China’s growing affluent middle class is keen on experiencing the quality of food, cosmetics, clothing, and other goods that they often associate with foreign brands. This has made China the fastest growing import market for foreign brands. In fact, in 2017, it was the largest trading partner for both New Zealand and Australia, accounting for 22 percent of exports from New Zealand and 33 percent of exports from Australia.
Therefore, it is not surprising that many foreign brand owners have made China a strategic partner in their international expansion plans. However, instead of adopting a traditional brick-and-mortar approach for entry into the Chinese market, many foreign brand owners have been jumping in by creating an online presence on the country’s various online sales platforms (OSPs). China is home to the world’s largest online retail market, with more than US $499 billion in transactions in 2017.
This strategy appears sound for a brand’s relevance and growth given that Chinese OSPs can offer foreign brands a retail platform without incurring the costs associated with brick-and mortar outlets. More importantly, the rate of online retail sales in China is soundly outpacing the growth of traditional brick-and-mortar sales and chipping away at their market share.
While retail sales of consumer goods in China grew by 10.20 percent year-on-year from 2016 to 2017 (to reach 36.63 trillion yuan (approximately US $5.69 trillion)), online retail sales grew by 32 percent for the same period and now account for almost 20 percent of all retail sales in China (at 7.18 trillion yuan (approximately US $1.12 trillion)). Based on current and previous growth rates, online retail sales are expected to account for more than 26 percent of all retail sales in China by 2020.
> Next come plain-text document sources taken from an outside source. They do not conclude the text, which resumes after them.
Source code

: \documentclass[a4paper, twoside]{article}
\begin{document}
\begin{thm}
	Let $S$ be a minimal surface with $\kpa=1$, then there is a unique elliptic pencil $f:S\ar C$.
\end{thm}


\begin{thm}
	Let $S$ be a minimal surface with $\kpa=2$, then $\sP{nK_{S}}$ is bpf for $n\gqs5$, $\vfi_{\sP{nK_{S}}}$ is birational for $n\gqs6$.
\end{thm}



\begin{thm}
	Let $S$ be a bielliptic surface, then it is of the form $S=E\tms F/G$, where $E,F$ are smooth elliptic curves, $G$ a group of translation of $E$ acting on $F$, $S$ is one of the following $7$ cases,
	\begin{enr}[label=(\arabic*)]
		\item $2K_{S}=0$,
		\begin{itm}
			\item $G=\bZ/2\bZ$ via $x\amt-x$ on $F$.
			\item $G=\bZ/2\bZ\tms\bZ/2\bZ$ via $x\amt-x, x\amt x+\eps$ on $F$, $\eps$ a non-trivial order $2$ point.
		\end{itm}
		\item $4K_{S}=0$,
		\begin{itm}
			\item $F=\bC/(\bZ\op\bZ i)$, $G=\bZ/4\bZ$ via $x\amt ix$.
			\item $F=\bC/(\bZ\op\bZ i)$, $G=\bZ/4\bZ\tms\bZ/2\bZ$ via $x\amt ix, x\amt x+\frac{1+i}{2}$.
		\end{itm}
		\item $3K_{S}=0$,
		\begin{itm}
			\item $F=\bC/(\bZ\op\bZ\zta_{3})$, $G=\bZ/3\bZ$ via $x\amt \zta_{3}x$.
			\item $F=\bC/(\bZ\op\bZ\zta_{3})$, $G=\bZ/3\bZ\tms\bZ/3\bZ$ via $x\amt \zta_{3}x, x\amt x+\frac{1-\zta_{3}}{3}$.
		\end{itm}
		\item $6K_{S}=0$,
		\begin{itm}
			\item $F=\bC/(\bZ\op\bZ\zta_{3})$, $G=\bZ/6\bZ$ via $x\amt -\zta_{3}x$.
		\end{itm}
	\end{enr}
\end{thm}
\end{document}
To date, there has been almost no commentary on how to create a proper online branding strategy that may serve as a foundation for a brand’s success in China. Conversely, this lack of commentary leaves many brand owners in the dark about the risks associated with the failure to address basic commercial and legal issues related to such a strategy.
At INTA’s 2018 Asia-Pacific Conference: Looking Beyond Trademarks, in Sydney, Australia, in October, the panel session entitled “Bringing Your Business Online: The View from China” will be the first of its kind in discussing the law and commercial realities associated with bringing a foreign brand online in China.
Speakers will explore critical topics that include: Should you set up an online store or use a third-party retailer? What is the impact of an online presence on a business’s trademark filing strategy and protection efforts? How can Daigou channels positively or negatively affect brand reputation and business development?
For brand owners, answers to these questions—and others—will offer enormous insight into capitalizing on this online retail trend.